Et il soit ainsi que depuis sur et à cause d'icelle donacion se soit meu et pend
procès en nostre court de Parlement entre le dit Jacques, d'une part, et nostre amé
Jehan d'Argenton, seigneur de Herisson4,
chevalier, sa femme, [p. 339] et Marguerite de Melle, d'autre part, pour savoir la
vérité desquelles choses, entre les autres, noz amez et feaulx conseillers maistre
Robert d'Acquigni, doyen de Saint Aumer, et maistre Guillaume Lirois5, commissaires en ceste partie, se soient
transportez en la ville de Parthenay, et illeuc ayent interrogué sur ce le dit
notaire.

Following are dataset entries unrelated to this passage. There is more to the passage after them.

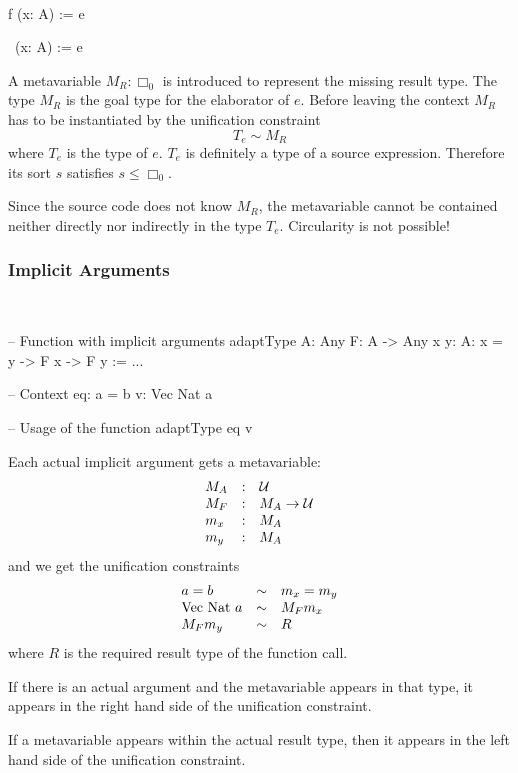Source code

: \ \begin{alba}
    f (x: A)  := e

    \ (x: A)  := e
\end{alba}

A metavariable $M_R: \Box_0$ is introduced to represent the missing result type.
The type $M_R$ is the goal type for the elaborator of $e$. Before leaving the
context $M_R$ has to be instantiated by the unification constraint
$$
    T_e \sim M_R
$$
where $T_e$ is the type of $e$. $T_e$ is definitely a type of a source
expression. Therefore its sort $s$ satisfies $s \le \Box_0$.

Since the source code does not know $M_R$, the metavariable cannot be contained
neither directly nor indirectly in the type $T_e$. Circularity is not possible!



\subsubsection{Implicit Arguments}

\ \begin{alba}
    -- Function with implicit arguments
    adaptType {A: Any} {F: A -> Any} {x y: A}: x = y -> F x -> F y := ...

    -- Context
    eq: a = b
    v:  Vec Nat a

    -- Usage of the function
    adaptType eq v
\end{alba}

Each actual implicit argument gets a metavariable:
$$
\begin{array}{lllll} 
    M_A  &:&  {\mathcal U}
    \\
    M_F  &:&  M_A \to {\mathcal U}
    \\
    m_x  &:&  M_A
    \\
    m_y  &:&  M_A
 \end{array}
$$
and we get the unification constraints
$$
\begin{array}{lllll} 
    a = b              &\sim&    m_x = m_y
    \\
    \text{Vec Nat } a  &\sim&    M_F m_x
    \\
    M_F m_y            &\sim&    R
 \end{array}
$$
where $R$ is the required result type of the function call.

If there is an actual argument and the metavariable appears in that type, it
appears in the right hand side of the unification constraint.

If a metavariable appears within the actual result type, then it appears in the
left hand side of the unification constraint.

Le quel notaire interrogué par serement, doubtant que il ne eust offendu ne
mesprins, a congneu et confessé avoir receu et fait les dictes premieres lettres, mais
non pas les derrenieres, en disant oultre et depposant que bien estoit vray que le dit
Jaques le avoit requis ou fait requerir que il les refeist, dont il avoit esté
refusant, et ne en avoit riens fait. Et depuis ait icellui notaire esté adjourné à
comparoir personnelment en la dicte court de Parlement, à certain jour passé, pour
veoir et adviser les dictes derrenieres lettres ainsi refaictes et sur icelles
depposer. Lequel notaire interrogué [p. 340] par serement, pour doubte de
rigueur de justice, et car autresfois il avoit nié que il eust oncques icelles refait,
depposa par serement et nya par pluseurs et diverses fois que en verité il n'avoit
point icelles rescriptes ne resignées. Et aussi depposa icellui notaire, qui lors ne
se recordoit pas de sa premiere depposicion, que en verité icellui Jaques ne l'en
requist oncques de icelles refaire ne resigner. Et car il a esté trouvé en ce variant,
a depuis mis esté prisonnier en la consergerie de nostre palais, ès quelles il est
encores. Et finablement interrogué sur les choses dessus dictes, a congneu et confessé
sans gehine, après pluseurs denyemens, icelles derrenieres lettres avoir refaictes et
resignées en la maniere que dit est, à la requeste du dit Vilaneau, ou nom que
dessus, et par la deliberacion de maistre Pierre Coutelier6, lieutenant de nostre
seneschal de Xainctonge. Lequel maistre Pierre Coutelier, interrogué par nostre
dicte court, a bien congneu et confessé que le dit notaire lui en parla bien et
demanda son oppinion, combien que icellui maistre Pierre, par soy excusant dit que il
lui respondi que il les feist selon son prothocole, sans muer la substance, en quoy il
appert que icellui notaire qui se descouvroit ainsi au juge, par la confession meismement
du dit juge ou lieutenant, ne avoit pas entencion de corrupcion, faulseté, dol, ne
malvaistié. Et sur ce icelui Jehan Blanc est appointié en arrest, et est en peril de
en estre et demourer du tout desert, se nostre benigne grace et misericorde ne lui est
sur ce impartie, requerant humblement icelle. Pour quoy nous, voulans preferer
misericorde [p. 341] à rigueur de justice, ces choses considerées, la simplesse et
ignorance du dit notaire qui avoit consideracion à ce que la dicte donatoresse avoit
voulu que d'icelle donacion fussent faictes les meilleurs lettres que faire se pourroient
au prouffit du dit donataire, par la deliberacion de son bon conseil, attendu
en oultre que icellui notaire ne a refait les dictes lettres par corrupcion, don,
faveur ou malvaistié quelconques, etc., à icellui Jehan Blanc, etc., avons quicté,
remis et pardonné, etc. Si donnons en mandement à noz amez et feaulx conseillers tenans
nostre present Parlement et qui tendront ceulx avenir, au seneschal de Xanctonge et
à tous noz autres justiciers, etc. Donné à Paris, ou mois de juing l'an de grace mil
CCC IIIIXX et XIX, et le XIXe de nostre regne.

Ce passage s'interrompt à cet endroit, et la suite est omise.